I slid down the white wall onto the cold tile floor and sobbed quietly in my hands for a long time. I finally got up, not bothering to wipe my face, and grabbed on to the wall to steady myself. I walked down the long hall and off of that teddy-bear and balloon-filled floor. But not before seeing a glimpse of my tiny best friend in her bed, cradling her child in her arms.

The next time I saw her was at his funeral. It was a horribly sunny day, and I hated the warmth and rays with a passion that was equally hot. It was supposed to be raining. And gray. And miserable. Not sunny. I watched my girl get out of the car, large sunglasses covering her face but somehow not the redness, and I nearly fell over again.

She was so small.

The thing that I have loved about this woman from the beginning is that to me, she has always been larger than life, despite her size. Now, she was just small. Gone was the round belly I had touched a thousand times. In its place was a tiny white casket that held what had-just days before-been promise and hope and the potential for so much joy. The sun burned from the inside out, and I wept for her loss. For my loss. For a collective loss.

When I hugged her after the service was over, she said to me, “We'll get through this, okay?” In her darkest hour, she was still the strongest woman I know. I held on to her so tight I could barely breathe.

As the clock now ticks and the leaves begin to turn, I am reminded that this happened just a year ago come Tuesday. In that year, I have grown to love her even more. She has made it through this time with a strength of spirit, a strength of conviction, and a quiet grace that made me like her in spite of myself way back when.
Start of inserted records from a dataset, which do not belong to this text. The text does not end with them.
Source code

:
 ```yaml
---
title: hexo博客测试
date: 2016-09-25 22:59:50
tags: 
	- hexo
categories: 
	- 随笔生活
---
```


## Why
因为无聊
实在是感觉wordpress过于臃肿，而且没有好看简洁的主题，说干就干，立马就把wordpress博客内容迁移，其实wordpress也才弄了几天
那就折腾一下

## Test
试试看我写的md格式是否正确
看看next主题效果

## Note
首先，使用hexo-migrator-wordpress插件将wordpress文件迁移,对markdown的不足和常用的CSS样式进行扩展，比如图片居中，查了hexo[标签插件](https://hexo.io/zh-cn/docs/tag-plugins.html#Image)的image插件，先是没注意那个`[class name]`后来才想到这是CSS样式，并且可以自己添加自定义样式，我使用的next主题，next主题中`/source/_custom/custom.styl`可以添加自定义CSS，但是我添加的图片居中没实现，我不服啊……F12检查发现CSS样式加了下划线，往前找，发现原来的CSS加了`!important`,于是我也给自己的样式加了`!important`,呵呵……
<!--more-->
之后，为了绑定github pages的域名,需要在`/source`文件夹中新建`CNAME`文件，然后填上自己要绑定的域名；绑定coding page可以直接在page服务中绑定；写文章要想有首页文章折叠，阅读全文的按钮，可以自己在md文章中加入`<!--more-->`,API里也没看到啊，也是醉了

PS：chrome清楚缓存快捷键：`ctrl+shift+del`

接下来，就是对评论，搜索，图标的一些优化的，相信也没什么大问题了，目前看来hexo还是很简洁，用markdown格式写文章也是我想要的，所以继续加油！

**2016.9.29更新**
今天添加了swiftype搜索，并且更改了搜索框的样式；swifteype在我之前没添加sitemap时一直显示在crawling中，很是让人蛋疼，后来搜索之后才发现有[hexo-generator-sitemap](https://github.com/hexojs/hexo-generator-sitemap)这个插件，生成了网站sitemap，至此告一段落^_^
The same one that I am still in awe of today. I struggled for a long time with this story, because I felt that it was not mine to tell. But it is, in part. Because I love her. Because I weep for her pain. Because I admire her courage. And because I know in the deepest part of my heart that some day she will be the most brilliant mother a child could ever ask for.

Chubby cheeks, or no.

I miss you, Trey. And I love you, Alison. With all of my heart.